Mesa (master): radeon/llvm: rework input fetch and output store

Christian König deathsimple at kemper.freedesktop.org
Tue Mar 19 14:16:34 UTC 2013


Module: Mesa
Branch: master
Commit: c05483fc00a0630aba86ad9de68d949bbb68f8c9
URL:    http://cgit.freedesktop.org/mesa/mesa/commit/?id=c05483fc00a0630aba86ad9de68d949bbb68f8c9

Author: Christian König <christian.koenig at amd.com>
Date:   Thu Mar  7 11:01:07 2013 +0100

radeon/llvm: rework input fetch and output store

Cleanup the code and implement indirect addressing.
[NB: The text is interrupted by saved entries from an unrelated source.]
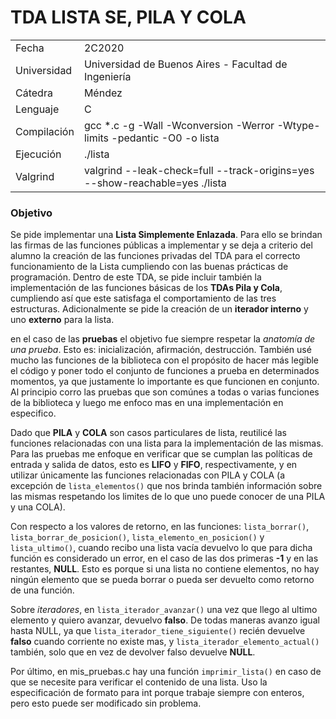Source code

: # TDA LISTA SE, PILA Y COLA

|  |  |
| ----------- | ----------- |
| Fecha | 2C2020 |
| Universidad | Universidad de Buenos Aires - Facultad de Ingeniería |
| Cátedra | Méndez |
| Lenguaje | C |
| Compilación | gcc *.c -g -Wall -Wconversion -Werror -Wtype-limits -pedantic -O0 -o lista |
| Ejecución | ./lista |
| Valgrind | valgrind --leak-check=full --track-origins=yes --show-reachable=yes ./lista | 

### Objetivo

Se pide implementar una **Lista Simplemente Enlazada**. Para ello se brindan las firmas de las funciones públicas a implementar y se deja a criterio del alumno la creación de las 
funciones privadas del TDA para el correcto funcionamiento de la Lista cumpliendo con las buenas prácticas de programación. Dentro de este TDA, se pide incluir también la 
implementación de las funciones básicas de los **TDAs Pila y Cola**, cumpliendo así que este satisfaga el comportamiento de las tres estructuras. Adicionalmente se pide la creación
de un **iterador interno** y uno **externo** para la lista.

en el caso de las **pruebas** el objetivo fue siempre respetar la *anatomía de una prueba*. Esto es: inicialización, afirmación, destrucción. También usé mucho las 
funciones de la biblioteca con el propósito de hacer más legible el código y poner todo el conjunto de funciones a prueba en determinados momentos, ya que justamente lo 
importante es que funcionen en conjunto. Al principio corro las pruebas que son comúnes a todas o varias funciones de la biblioteca y luego me enfoco mas en una implementación 
en especifico.

Dado que **PILA** y **COLA** son casos particulares de lista, reutilicé las funciones relacionadas con una lista para la implementación de las mismas. Para las pruebas me 
enfoque en verificar que se cumplan las políticas de entrada y salida de datos, esto es **LIFO** y **FIFO**, respectivamente, y en utilizar únicamente las funciones relacionadas
con PILA y COLA (a excepción de `lista_elementos()` que nos brinda también información sobre las mismas respetando los limites de lo que uno puede conocer de una PILA y una 
COLA).

Con respecto a los valores de retorno, en las funciones: `lista_borrar()`, `lista_borrar_de_posicion()`, `lista_elemento_en_posicion()` y `lista_ultimo()`, cuando recibo una 
lista vacía devuelvo lo que para dicha función es considerado un error, en el caso de las dos primeras **-1** y en las restantes, **NULL**. Esto es porque si una lista no 
contiene elementos, no hay ningún elemento que se pueda borrar o pueda ser devuelto como retorno de una función. 

Sobre *iteradores*, en `lista_iterador_avanzar()` una vez que llego al ultimo elemento y quiero avanzar, devuelvo **falso**. De todas maneras avanzo igual hasta NULL, ya 
que `lista_iterador_tiene_siguiente()` recién devuelve **falso** cuando corriente no existe mas, y `lista_iterador_elemento_actual()` también, solo que en vez de devolver 
falso devuelve **NULL**. 

Por último, en mis_pruebas.c hay una función `imprimir_lista()` en caso de que se necesite para verificar el contenido de una lista. Uso la  especificación de formato para 
int porque trabaje siempre con enteros, pero esto puede ser modificado sin problema.
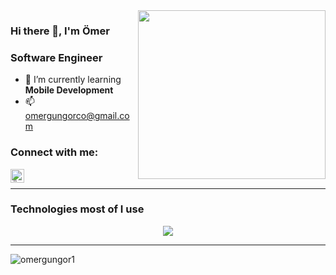 <img src="https://media.giphy.com/media/dgWtLi9PEXrlhxdn9L/giphy.gif" align="right" width="300" height="270">

### Hi there 👋, I'm Ömer

### Software Engineer

- 🌱 I’m currently learning **Mobile Development**
- 📫 omergungorco@gmail.com

### Connect with me:

[<img align="left" alt="Ömer Güngör | Linkedin" width="22px" src="https://skillicons.dev/icons?i=linkedin" />](https://www.linkedin.com/in/omer-gungorr/)
<br />

---

### Technologies most of I use

<p align="center">
  <a href="https://skillicons.dev">
    <img src="https://skillicons.dev/icons?i=js,nodejs,react,php,laravel,c,mongodb,mysql,github,git,vscode,docker,figma,postman" />
  </a>
</p>

--- 

<p><img align="left" src="https://github-readme-stats.vercel.app/api/top-langs?username=omergungor1&show_icons=true&locale=en&layout=compact" alt="omergungor1" /></p>
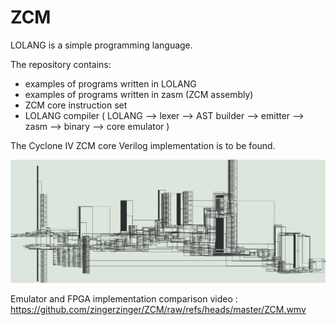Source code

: # ZCM

LOLANG is a simple programming language.

The repository contains: <br >

- examples of programs written in LOLANG
- examples of programs written in zasm (ZCM assembly)
- ZCM core instruction set
- LOLANG compiler ( LOLANG --> lexer --> AST builder --> emitter --> zasm --> binary --> core emulator )

The Cyclone IV ZCM core Verilog implementation is to be found.

![The synhesized core](https://raw.githubusercontent.com/zingerzinger/ZCM/refs/heads/master/ZCM/core_sythesized.png)

Emulator and FPGA implementation comparison video : https://github.com/zingerzinger/ZCM/raw/refs/heads/master/ZCM.wmv
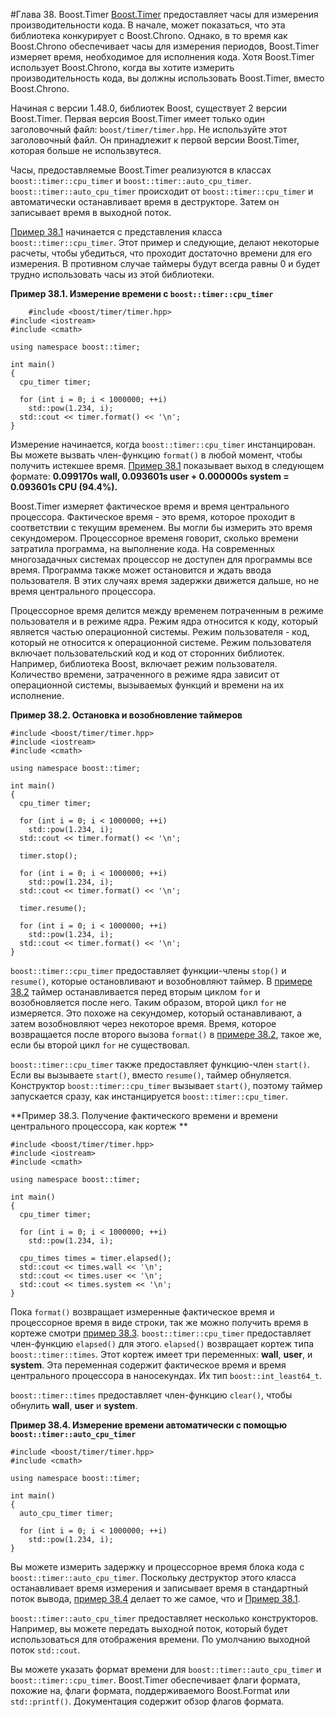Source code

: #Глава 38. Boost.Timer
[Boost.Timer](http://www.boost.org/doc/libs/1_62_0/libs/timer/doc/index.html) предоставляет часы для измерения производительности кода. В начале, может показаться, что эта библиотека конкурирует с Boost.Chrono. Однако, в то время как Boost.Chrono обеспечивает часы для измерения периодов, Boost.Timer измеряет время, необходимое для исполнения кода. Хотя Boost.Timer использует Boost.Chrono, когда вы хотите измерить производительность кода, вы должны использовать Boost.Timer, вместо Boost.Chrono.

Начиная с версии 1.48.0, библиотек Boost, существует 2 версии Boost.Timer. Первая версия Boost.Timer имеет только один заголовочный файл: `boost/timer/timer.hpp`. Не используйте этот заголовочный файл. Он принадлежит к первой версии Boost.Timer, которая больше не использвутеся. 

Часы, предоставляемые Boost.Timer реализуются в классах `boost::timer::cpu_timer` и `boost::timer::auto_cpu_timer`. `boost::timer::auto_cpu_timer` происходит от `boost::timer::cpu_timer` и автоматически останавливает время в деструкторе. Затем он записывает время в выходной поток.

[Пример 38.1](#Example38.1) начинается с представления класса `boost::timer::cpu_timer`. Этот пример и следующие, делают некоторые расчеты, чтобы убедиться, что проходит достаточно времени для его измерения. В противном случае таймеры будут всегда равны 0 и будет трудно использовать часы из этой библиотеки. 

<a name="Example38.1"></a>
**Пример 38.1. Измерение времени с `boost::timer::cpu_timer`**

        #include <boost/timer/timer.hpp>
    #include <iostream>
    #include <cmath>

    using namespace boost::timer;

    int main()
    {
      cpu_timer timer;

      for (int i = 0; i < 1000000; ++i)
        std::pow(1.234, i);
      std::cout << timer.format() << '\n';
    }
    
Измерение начинается, когда `boost::timer::cpu_timer` инстанцирован. Вы можете вызвать член-функцию `format()` в любой момент, чтобы получить истекшее время. [Пример 38.1](#Example38.1) показывает выход в следующем формате: **0.099170s wall, 0.093601s user + 0.000000s system = 0.093601s CPU (94.4%).**

Boost.Timer измеряет фактическое время и время центрального процессора. Фактическое время - это время, которое проходит в соответствии с текущим временем. Вы могли бы измерить это время секундомером. Процессорное временя говорит, сколько времени затратила программа, на выполнение кода. На современных многозадачных системах процессор не доступен для программы все время. Программа также может остановится и ждать ввода пользователя. В этих случаях время задержки движется дальше, но не время центрального процессора. 

Процессорное время делится между временем потраченным в режиме пользователя и в режиме ядра. Режим ядра относится к коду, который является частью операционной системы. Режим пользователя - код, который не относится к операционной системе. Режим пользователя включает пользовательский код и код от сторонних библиотек. Например, библиотека Boost, включает режим пользователя. Количество времени, затраченного в режиме ядра зависит от операционной системы, вызываемых функций и времени на их исполнение.

<a name="Example38.2"></a>
**Пример 38.2. Остановка и возобновление таймеров**

    #include <boost/timer/timer.hpp>
    #include <iostream>
    #include <cmath>

    using namespace boost::timer;

    int main()
    {
      cpu_timer timer;

      for (int i = 0; i < 1000000; ++i)
        std::pow(1.234, i);
      std::cout << timer.format() << '\n';

      timer.stop();

      for (int i = 0; i < 1000000; ++i)
        std::pow(1.234, i);
      std::cout << timer.format() << '\n';

      timer.resume();

      for (int i = 0; i < 1000000; ++i)
        std::pow(1.234, i);
      std::cout << timer.format() << '\n';
    }
    
`boost::timer::cpu_timer` предоставляет функции-члены `stop()` и `resume()`, которые остановливают и возобновляют таймер. В [примере 38.2](#Example38.2) таймер останавливается перед вторым циклом `for` и возобновляется после него.  Таким образом, второй цикл `for` не измеряется. Это похоже на секундомер, который останавливают, а затем возобновляют через некоторое время. Время, которое возвращается после второго вызова `format()` в [примере 38.2](#Example38.2), такое же, если бы второй цикл `for` не существовал. 

`boost::timer::cpu_timer` также предоставляет функцию-член `start()`. Если вы вызываете `start()`, вместо `resume()`, таймер обнуляется. Конструктор `boost::timer::cpu_timer` вызывает `start()`, поэтому таймер запускается сразу, как инстанцируется `boost::timer::cpu_timer`. 

<a name="Example38.3"></a>
**Пример 38.3. Получение фактического времени и времени центрального процессора, как кортеж **

    #include <boost/timer/timer.hpp>
    #include <iostream>
    #include <cmath>

    using namespace boost::timer;

    int main()
    {
      cpu_timer timer;

      for (int i = 0; i < 1000000; ++i)
        std::pow(1.234, i);

      cpu_times times = timer.elapsed();
      std::cout << times.wall << '\n';
      std::cout << times.user << '\n';
      std::cout << times.system << '\n';
    }
    
Пока `format()` возвращает измеренные фактическое время и процессорное время в виде строки, так же можно получить время в кортеже смотри [пример 38.3](#Example38.3). `boost::timer::cpu_timer` предоставляет член-функцию `elapsed()` для этого. `elapsed()` возвращает кортеж типа `boost::timer::times`. Этот кортеж имеет три переменных: **wall**, **user**, и **system**. Эта переменная содержит фактическое время и время центрального процессора в наносекундах. Их тип `boost::int_least64_t`.

`boost::timer::times` предоставляет член-функцию `clear()`, чтобы обнулить **wall**, **user** и **system**. 

<a name="Example38.4"></a>
**Пример 38.4. Измерение времени автоматически с помощью `boost::timer::auto_cpu_timer`**

    #include <boost/timer/timer.hpp>
    #include <cmath>

    using namespace boost::timer;

    int main()
    {
      auto_cpu_timer timer;

      for (int i = 0; i < 1000000; ++i)
        std::pow(1.234, i);
    }
    
Вы можете измерить задержку и процессорное время блока кода с `boost::timer::auto_cpu_timer`. Поскольку деструктор этого класса останавливает время измерения и записывает время в стандартный поток вывода, [пример 38.4](#Example38.4) делает то же самое, что и [Пример 38.1](#Example38.1). 

`boost::timer::auto_cpu_timer` предоставляет несколько конструкторов. Например, вы можете передать выходной поток, который будет использоваться для отображения времени. По умолчанию выходной поток `std::cout`. 

Вы можете указать формат времени для `boost::timer::auto_cpu_timer` и `boost::timer::cpu_timer`. Boost.Timer обеспечивает флаги  формата, похожие на, флаги формата, поддерживаемого Boost.Format или `std::printf()`. Документация содержит обзор флагов формата.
Signed-off-by: Christian König <christian.koenig at amd.com>
Reviewed-by: Tom Stellard <thomas.stellard at amd.com>

---

 src/gallium/drivers/radeon/radeon_llvm.h           |   32 ++-
 .../drivers/radeon/radeon_setup_tgsi_llvm.c        |  241 +++++++++++---------
 2 files changed, 151 insertions(+), 122 deletions(-)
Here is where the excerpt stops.